_Task requirements_:
Given the listing below, write out exactly the lines starting with the line that has "with exploring innovative" and going on through the line that has "Water activity in", both kept.

_Dataset excerpts_:
---+---

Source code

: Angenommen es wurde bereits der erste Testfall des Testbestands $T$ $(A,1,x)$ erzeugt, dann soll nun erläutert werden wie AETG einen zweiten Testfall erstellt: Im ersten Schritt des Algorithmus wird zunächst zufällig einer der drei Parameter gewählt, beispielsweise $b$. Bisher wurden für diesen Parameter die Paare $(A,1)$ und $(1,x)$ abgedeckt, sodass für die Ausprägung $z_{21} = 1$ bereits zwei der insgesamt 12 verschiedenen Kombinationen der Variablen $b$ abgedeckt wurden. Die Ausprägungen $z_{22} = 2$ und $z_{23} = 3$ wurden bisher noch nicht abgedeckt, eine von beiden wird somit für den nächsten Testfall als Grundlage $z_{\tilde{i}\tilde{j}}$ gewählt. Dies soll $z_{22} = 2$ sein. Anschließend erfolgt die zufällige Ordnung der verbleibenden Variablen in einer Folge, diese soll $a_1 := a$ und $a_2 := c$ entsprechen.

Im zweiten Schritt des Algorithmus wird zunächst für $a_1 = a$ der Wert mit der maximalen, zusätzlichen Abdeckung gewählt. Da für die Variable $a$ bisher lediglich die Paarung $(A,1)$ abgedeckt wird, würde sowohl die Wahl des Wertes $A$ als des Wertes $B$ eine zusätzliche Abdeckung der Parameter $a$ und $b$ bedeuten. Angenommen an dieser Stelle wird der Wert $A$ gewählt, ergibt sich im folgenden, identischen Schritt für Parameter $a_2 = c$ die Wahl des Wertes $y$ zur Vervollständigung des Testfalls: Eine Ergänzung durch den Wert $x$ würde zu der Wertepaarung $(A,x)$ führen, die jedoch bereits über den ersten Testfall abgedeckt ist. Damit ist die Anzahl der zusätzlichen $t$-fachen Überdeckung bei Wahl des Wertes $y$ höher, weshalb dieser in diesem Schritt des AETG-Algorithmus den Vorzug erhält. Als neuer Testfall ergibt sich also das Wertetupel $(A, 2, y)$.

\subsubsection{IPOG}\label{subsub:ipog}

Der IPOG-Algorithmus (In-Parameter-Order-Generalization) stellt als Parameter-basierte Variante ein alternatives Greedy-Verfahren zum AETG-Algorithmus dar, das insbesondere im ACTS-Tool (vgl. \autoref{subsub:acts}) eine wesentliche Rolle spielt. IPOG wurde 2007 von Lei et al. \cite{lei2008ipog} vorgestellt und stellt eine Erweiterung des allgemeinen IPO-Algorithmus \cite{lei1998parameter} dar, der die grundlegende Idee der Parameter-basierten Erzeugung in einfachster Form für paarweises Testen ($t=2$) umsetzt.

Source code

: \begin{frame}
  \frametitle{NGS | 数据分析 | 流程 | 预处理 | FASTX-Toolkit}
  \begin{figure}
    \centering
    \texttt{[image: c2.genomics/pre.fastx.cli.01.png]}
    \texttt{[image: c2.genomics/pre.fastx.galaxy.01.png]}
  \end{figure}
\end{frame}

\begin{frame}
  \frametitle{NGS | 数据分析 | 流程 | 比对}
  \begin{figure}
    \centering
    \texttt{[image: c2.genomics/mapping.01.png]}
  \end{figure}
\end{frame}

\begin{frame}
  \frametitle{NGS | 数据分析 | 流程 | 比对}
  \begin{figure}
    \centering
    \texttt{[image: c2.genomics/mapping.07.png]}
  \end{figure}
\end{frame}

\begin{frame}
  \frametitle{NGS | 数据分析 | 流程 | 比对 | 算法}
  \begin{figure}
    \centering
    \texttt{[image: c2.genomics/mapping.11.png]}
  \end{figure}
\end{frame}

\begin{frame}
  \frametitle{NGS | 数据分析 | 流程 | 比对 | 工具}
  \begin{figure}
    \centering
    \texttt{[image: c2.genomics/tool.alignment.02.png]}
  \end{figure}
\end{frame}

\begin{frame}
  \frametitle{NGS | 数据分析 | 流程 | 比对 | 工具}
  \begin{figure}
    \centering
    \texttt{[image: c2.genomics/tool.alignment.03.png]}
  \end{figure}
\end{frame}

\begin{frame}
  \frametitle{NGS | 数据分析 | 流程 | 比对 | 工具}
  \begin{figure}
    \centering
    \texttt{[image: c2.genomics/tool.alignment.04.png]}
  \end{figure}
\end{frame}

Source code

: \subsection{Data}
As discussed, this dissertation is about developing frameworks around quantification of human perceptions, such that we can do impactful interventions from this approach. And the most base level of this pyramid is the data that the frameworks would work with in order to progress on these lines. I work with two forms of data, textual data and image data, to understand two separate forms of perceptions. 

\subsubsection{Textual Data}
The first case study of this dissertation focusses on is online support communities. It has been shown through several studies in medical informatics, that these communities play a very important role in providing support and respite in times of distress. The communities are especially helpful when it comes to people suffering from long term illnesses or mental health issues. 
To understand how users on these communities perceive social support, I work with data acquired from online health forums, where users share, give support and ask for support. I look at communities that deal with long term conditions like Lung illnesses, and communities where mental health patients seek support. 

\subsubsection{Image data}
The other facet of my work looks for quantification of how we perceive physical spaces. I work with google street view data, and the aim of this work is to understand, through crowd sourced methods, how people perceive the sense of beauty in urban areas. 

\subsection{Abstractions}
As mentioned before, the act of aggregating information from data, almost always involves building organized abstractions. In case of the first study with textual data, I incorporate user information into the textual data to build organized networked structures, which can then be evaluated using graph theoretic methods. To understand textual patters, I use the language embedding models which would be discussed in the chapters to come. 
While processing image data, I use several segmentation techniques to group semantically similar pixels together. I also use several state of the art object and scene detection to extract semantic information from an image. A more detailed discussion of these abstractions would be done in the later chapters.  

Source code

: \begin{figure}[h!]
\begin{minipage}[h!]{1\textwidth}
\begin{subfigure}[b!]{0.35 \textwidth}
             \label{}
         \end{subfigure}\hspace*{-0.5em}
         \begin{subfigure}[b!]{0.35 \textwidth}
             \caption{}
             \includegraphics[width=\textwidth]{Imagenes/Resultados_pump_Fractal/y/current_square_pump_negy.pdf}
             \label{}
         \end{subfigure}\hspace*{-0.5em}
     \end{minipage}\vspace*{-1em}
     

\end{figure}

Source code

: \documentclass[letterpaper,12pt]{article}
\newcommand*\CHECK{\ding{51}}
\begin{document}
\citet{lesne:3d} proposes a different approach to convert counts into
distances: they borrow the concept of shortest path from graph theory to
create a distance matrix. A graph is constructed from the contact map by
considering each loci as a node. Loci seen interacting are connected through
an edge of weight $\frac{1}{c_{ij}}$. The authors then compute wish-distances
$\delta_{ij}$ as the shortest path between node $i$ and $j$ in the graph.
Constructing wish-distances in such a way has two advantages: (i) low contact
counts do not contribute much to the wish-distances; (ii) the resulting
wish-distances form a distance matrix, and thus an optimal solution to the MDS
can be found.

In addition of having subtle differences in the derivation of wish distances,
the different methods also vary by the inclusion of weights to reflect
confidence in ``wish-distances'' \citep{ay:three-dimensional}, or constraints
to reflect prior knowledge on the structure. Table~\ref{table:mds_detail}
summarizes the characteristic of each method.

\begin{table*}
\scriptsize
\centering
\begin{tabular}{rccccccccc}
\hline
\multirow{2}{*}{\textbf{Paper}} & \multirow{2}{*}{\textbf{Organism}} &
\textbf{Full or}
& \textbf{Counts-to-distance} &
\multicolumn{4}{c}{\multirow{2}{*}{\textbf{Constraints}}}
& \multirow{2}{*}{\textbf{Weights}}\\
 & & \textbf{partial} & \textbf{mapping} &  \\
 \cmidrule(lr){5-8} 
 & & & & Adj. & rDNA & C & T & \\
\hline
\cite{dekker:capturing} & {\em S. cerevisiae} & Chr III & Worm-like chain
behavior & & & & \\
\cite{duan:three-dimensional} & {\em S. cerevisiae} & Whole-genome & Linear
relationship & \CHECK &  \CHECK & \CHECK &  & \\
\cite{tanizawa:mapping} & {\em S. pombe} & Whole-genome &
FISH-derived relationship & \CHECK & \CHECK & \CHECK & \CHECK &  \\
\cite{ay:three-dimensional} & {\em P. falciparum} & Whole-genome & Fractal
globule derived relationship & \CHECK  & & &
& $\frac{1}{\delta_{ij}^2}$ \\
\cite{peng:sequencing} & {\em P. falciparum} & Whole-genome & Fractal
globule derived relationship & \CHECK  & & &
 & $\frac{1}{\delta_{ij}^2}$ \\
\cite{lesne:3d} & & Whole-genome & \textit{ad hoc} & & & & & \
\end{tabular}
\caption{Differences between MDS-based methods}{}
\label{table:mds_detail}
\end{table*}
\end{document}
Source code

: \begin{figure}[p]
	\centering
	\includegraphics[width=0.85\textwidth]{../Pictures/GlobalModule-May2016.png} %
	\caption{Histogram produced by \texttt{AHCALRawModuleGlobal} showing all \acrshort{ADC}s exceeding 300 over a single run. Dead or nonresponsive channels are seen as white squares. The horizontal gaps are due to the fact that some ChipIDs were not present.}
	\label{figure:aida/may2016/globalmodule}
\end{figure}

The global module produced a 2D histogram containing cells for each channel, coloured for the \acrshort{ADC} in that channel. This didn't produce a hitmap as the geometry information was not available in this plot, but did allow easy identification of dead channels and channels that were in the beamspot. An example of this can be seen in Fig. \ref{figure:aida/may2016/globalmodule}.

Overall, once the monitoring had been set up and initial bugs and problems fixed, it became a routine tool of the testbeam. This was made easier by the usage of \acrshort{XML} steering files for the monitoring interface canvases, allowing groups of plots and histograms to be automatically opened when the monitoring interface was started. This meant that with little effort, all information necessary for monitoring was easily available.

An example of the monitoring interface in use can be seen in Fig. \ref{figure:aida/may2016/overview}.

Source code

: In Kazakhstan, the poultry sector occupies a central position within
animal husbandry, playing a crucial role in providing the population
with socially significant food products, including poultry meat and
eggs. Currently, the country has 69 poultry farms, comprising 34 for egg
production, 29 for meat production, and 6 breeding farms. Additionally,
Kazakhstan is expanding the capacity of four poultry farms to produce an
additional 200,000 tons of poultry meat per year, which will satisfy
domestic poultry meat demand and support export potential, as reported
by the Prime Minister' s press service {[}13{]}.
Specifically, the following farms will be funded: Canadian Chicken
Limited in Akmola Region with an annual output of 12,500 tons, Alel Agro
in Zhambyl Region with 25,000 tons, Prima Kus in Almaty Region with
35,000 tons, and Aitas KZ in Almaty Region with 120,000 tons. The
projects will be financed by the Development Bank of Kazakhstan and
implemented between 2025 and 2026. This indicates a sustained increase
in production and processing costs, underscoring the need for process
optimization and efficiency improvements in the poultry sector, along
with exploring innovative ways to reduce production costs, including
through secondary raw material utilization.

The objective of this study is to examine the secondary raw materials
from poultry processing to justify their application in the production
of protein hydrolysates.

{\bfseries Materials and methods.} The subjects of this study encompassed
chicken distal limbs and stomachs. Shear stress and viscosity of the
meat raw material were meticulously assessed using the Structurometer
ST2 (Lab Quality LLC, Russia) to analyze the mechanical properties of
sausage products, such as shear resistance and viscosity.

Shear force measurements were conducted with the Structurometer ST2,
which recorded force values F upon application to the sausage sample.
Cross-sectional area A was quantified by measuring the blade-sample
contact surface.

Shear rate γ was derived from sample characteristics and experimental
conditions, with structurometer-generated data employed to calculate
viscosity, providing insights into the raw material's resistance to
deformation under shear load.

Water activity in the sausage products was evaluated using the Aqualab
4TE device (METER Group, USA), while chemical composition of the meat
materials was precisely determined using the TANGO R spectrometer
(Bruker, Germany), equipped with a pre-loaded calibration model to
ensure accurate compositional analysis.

---+---

_The answer_:
with exploring innovative ways to reduce production costs, including
through secondary raw material utilization.

The objective of this study is to examine the secondary raw materials
from poultry processing to justify their application in the production
of protein hydrolysates.

{\bfseries Materials and methods.} The subjects of this study encompassed
chicken distal limbs and stomachs. Shear stress and viscosity of the
meat raw material were meticulously assessed using the Structurometer
ST2 (Lab Quality LLC, Russia) to analyze the mechanical properties of
sausage products, such as shear resistance and viscosity.

Shear force measurements were conducted with the Structurometer ST2,
which recorded force values F upon application to the sausage sample.
Cross-sectional area A was quantified by measuring the blade-sample
contact surface.

Shear rate γ was derived from sample characteristics and experimental
conditions, with structurometer-generated data employed to calculate
viscosity, providing insights into the raw material's resistance to
deformation under shear load.

Water activity in the sausage products was evaluated using the Aqualab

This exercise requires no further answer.